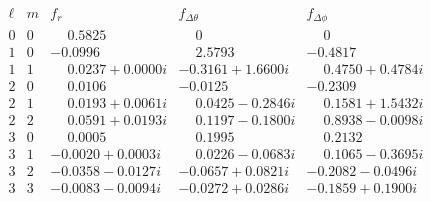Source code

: \documentclass[
    prd, twocolumn, nofootinbib, amsmath, amssymb,
    aps, floatfix, preprintnumbers
]{revtex4-2}
\begin{document}
\begin{table}
    {\scriptsize
    \begin{equation*}
    \begin{array}{lr|c|c|c}
        \ell & m & f_r & f_{\Delta\theta} & f_{\Delta\phi} \\
        \hline
        0 & 0 &
             \phantom{-}0.5825\phantom{ + 0.0000ii} &
             \phantom{-}0\phantom{.0000}\phantom{ + 0.0000ii} &
             \phantom{-}0\phantom{.0000}\phantom{ + 0.0000ii} \\
        1 & 0 &
             -0.0996\phantom{ + 0.0000ii} &
             \phantom{-}2.5793\phantom{ + 0.0000ii} &
             -0.4817\phantom{ + 0.0000ii} \\
        1 & 1 &
             \phantom{-}0.0237 + 0.0000i &
             -0.3161 + 1.6600i &
             \phantom{-}0.4750 + 0.4784i \\
        2 & 0 &
             \phantom{-}0.0106\phantom{ + 0.0000ii} &
             -0.0125\phantom{ + 0.0000ii} &
             -0.2309\phantom{ + 0.0000ii} \\
        2 & 1 &
             \phantom{-}0.0193 + 0.0061i &
             \phantom{-}0.0425 - 0.2846i &
             \phantom{-}0.1581 + 1.5432i \\
        2 & 2 &
             \phantom{-}0.0591 + 0.0193i &
             \phantom{-}0.1197 - 0.1800i &
             \phantom{-}0.8938 - 0.0098i \\
        3 & 0 &
             \phantom{-}0.0005\phantom{ + 0.0000ii} &
             \phantom{-}0.1995\phantom{ + 0.0000ii} &
             \phantom{-}0.2132\phantom{ + 0.0000ii} \\
        3 & 1 &
             -0.0020 + 0.0003i &
             \phantom{-}0.0226 - 0.0683i &
             \phantom{-}0.1065 - 0.3695i \\
        3 & 2 &
             -0.0358 - 0.0127i &
             -0.0657 + 0.0821i &
             -0.2082 - 0.0496i \\
        3 & 3 &
             -0.0083 - 0.0094i &
             -0.0272 + 0.0286i &
             -0.1859 + 0.1900i
    \end{array}
    \end{equation*}
    }
    \caption{Multipole coefficients of the cow surface $\partial\mathcal C$ through the quadrupole computed via the harmonic map method.}
    \label{tab:harmonic-map-components}
\end{table}
\end{document}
::::::::::
- Exercise goal -
Lines from the one with "- 0.3695i \\" through the last line of the listing above: return these exactly, and nothing else.

- Output below -
             \phantom{-}0.1065 - 0.3695i \\
        3 & 2 &
             -0.0358 - 0.0127i &
             -0.0657 + 0.0821i &
             -0.2082 - 0.0496i \\
        3 & 3 &
             -0.0083 - 0.0094i &
             -0.0272 + 0.0286i &
             -0.1859 + 0.1900i
    \end{array}
    \end{equation*}
    }
    \caption{Multipole coefficients of the cow surface $\partial\mathcal C$ through the quadrupole computed via the harmonic map method.}
    \label{tab:harmonic-map-components}
\end{table}
\end{document}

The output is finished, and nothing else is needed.